Le foto, con la giusta luce e il giusto mix di colori, venivano poi mandate a me ed arrivava il momento delle parole.
Un parola alla volta, per mettere insieme un racconto del presente.
Unica regola, non tralasciare nemmeno un oggetto.
Si poteva decidere di partire dall’angolo, dal centro, si poteva decidere di darsi delle regole, dei vincoli che potessero diventare la sfida giusta per scovare parole inedite.
Perché stare fermi, ferma spesso anche le parole. Le parole non escono, si inchiodano al muro dei nostri pensieri e non escono.

L’esercizio è stato così entusiasmante che ho sperimentato con tre gruppi diversi questa tecnica e mi sono convinta della sua potenzialità.

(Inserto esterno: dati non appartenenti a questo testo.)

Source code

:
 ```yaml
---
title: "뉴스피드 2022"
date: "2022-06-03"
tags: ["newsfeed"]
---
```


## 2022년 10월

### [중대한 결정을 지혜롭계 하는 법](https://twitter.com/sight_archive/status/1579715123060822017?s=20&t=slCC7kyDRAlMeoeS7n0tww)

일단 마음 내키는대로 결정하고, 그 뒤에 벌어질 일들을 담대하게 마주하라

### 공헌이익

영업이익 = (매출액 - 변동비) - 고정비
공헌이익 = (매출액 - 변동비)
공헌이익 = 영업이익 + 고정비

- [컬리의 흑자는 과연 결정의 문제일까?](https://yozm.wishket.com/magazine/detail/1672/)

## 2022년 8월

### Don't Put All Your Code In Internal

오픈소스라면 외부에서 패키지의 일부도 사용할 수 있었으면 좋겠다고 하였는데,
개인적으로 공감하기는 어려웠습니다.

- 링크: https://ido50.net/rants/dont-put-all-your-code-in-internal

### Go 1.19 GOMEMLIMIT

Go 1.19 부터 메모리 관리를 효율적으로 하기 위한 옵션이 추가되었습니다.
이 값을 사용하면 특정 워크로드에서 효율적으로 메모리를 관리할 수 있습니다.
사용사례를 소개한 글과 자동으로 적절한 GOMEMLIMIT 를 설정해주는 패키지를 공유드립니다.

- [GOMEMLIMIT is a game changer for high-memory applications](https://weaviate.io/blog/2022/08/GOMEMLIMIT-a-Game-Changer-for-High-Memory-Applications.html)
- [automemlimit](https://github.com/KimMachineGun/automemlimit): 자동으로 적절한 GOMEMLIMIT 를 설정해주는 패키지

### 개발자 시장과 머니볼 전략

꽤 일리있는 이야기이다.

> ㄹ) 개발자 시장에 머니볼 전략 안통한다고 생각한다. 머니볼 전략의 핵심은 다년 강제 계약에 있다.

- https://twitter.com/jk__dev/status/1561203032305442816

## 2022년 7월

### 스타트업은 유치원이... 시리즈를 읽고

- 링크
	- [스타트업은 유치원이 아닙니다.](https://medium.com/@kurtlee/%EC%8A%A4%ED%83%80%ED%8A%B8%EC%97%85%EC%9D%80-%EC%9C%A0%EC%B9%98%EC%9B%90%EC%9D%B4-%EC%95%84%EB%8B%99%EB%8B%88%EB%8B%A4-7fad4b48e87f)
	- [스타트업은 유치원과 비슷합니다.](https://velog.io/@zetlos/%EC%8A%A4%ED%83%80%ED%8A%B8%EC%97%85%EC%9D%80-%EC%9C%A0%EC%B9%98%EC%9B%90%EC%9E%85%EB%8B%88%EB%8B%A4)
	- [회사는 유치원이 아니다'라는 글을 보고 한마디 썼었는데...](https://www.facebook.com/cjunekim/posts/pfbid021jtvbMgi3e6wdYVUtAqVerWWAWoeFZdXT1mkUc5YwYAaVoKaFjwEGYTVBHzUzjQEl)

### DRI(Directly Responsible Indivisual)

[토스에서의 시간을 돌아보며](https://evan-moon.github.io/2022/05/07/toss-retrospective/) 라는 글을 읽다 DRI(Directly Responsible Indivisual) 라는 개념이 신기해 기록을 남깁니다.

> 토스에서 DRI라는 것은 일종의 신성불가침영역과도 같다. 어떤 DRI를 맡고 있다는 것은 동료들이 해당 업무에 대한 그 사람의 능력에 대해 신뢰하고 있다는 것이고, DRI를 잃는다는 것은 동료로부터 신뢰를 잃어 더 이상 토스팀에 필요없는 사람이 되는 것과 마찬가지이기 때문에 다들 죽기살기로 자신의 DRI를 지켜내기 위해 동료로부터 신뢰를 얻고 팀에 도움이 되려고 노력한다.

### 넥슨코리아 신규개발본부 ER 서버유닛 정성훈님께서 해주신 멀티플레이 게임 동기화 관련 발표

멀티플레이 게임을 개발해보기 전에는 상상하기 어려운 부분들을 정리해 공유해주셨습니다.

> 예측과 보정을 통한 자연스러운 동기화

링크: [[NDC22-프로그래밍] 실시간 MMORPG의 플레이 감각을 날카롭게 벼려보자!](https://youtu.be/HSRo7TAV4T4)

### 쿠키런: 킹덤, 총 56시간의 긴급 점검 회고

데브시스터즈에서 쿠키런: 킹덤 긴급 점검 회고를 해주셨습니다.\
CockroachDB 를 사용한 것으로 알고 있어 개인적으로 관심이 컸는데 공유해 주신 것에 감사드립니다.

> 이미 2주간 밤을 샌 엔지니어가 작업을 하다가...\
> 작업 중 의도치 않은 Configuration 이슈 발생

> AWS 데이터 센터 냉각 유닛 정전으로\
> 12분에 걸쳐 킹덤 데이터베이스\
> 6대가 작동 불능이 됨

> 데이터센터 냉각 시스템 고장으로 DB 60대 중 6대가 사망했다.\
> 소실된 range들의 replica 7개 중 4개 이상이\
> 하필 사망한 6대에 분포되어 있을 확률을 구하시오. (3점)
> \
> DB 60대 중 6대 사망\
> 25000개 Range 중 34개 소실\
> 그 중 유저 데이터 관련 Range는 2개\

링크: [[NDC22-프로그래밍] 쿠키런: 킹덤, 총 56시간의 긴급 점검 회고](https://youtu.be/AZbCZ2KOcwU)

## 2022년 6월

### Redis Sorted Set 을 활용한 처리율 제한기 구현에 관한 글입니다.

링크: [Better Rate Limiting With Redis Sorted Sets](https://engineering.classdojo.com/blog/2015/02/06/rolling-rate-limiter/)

Le parole e le cose, ecco quale sarà il suo titolo d’ora in poi, quando lo proporrò.
Ma una cosa distingue questo esercizio da tutti gli altri. Se non sei in un luogo tuo, non lo puoi fare.
Ed in questo caso, se non fossimo stati tutti a casa, con i nostri oggetti, non avremmo mai avuto la possibilità di farci venire in mente una proposta così.
Le parole e le cose, nasce proprio per raccontare quella porzione così intima di noi, senza invadere completamente il nostro spazio, è uno scatto e dentro c’è tutto.
Nelle prossime settimane vi porteremo in giro nei nostri mondi, fotografie e racconti affascinanti, le nostre istantanee dalla quarantena e la nostra possibilità di trasformare questo esercizio in un buon incipit per incontri futuri, magari su Zoom, magari al tramonto, quando il fuori e il dentro hanno bisogno di prendersi un respiro e le cose diventano parole.